Plato’s The Republic is one of the most influential philosophical, political and literary texts in the history of Western thought. The Republic’s system of governance is of considerable moment to an appreciation of the relationship between Plato’s political philosophy and practical political activity. In the system of governance Plato envisages as the most effective and beneficial for a particular population, an elite ruling minority controls and manages a (seemingly) docile majority. The socio-political implications of this particular system of governance have been interpreted and evaluated in numerous ways over time.[1] Whether or not this system of governance should be interpreted as a utopian political ideal is one of The Republic’s most contested features and contributes significantly to its relationship with practical, viable politics. Accordingly, these particular aspects of The Republic’s political constructs remain relevant to contemporary political discussions.

For Plato, the exclusive rule of philosophers constitutes the best system of governance for a given population.

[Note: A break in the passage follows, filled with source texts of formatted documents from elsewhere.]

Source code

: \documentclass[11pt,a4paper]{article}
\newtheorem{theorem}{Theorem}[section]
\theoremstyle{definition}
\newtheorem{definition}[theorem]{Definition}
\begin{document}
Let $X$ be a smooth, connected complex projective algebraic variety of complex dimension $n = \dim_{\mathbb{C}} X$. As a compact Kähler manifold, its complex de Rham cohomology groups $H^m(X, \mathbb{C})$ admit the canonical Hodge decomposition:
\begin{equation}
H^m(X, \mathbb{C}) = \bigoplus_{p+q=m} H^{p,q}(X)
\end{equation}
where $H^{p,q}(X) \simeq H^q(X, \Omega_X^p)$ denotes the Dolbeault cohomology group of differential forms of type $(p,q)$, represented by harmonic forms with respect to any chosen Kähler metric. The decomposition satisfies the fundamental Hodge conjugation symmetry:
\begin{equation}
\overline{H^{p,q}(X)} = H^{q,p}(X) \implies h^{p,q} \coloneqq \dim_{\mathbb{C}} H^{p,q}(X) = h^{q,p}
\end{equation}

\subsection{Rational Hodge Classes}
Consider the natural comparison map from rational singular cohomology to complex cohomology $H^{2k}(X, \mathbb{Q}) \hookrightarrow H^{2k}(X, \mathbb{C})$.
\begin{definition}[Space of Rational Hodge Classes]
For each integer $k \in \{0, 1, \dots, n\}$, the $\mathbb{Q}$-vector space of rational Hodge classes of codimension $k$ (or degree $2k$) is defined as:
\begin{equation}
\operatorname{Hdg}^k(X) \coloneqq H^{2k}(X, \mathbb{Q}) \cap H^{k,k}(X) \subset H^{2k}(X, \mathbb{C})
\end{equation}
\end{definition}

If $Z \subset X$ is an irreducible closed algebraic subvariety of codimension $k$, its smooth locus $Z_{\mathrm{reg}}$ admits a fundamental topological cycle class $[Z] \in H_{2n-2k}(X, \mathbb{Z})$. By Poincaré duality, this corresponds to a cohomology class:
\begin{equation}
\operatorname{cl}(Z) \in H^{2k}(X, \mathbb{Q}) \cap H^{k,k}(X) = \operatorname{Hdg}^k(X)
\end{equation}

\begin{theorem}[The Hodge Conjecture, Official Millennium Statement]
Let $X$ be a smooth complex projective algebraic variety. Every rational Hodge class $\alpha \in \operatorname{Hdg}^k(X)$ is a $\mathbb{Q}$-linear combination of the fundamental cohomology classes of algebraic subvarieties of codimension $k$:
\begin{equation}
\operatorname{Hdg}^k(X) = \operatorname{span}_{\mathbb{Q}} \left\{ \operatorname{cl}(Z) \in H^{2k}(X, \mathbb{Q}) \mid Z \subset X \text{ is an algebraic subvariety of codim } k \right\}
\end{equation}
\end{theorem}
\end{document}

In the famous passage detailing the reasons as to why philosophers must rule in The Republic, Plato says that:

      The society we have described can never grow into a reality or see the light of day, and there will be no end to the troubles of states, or indeed, my dear Glaucon, of humanity itself, till philosophers become kings in this world, or till those we now call kings and rulers really and truly become philosophers, and political power and philosophy thus come into the same hands.[2]

In Plato’s conception of society, only a select few are biologically capable of assuming the offices...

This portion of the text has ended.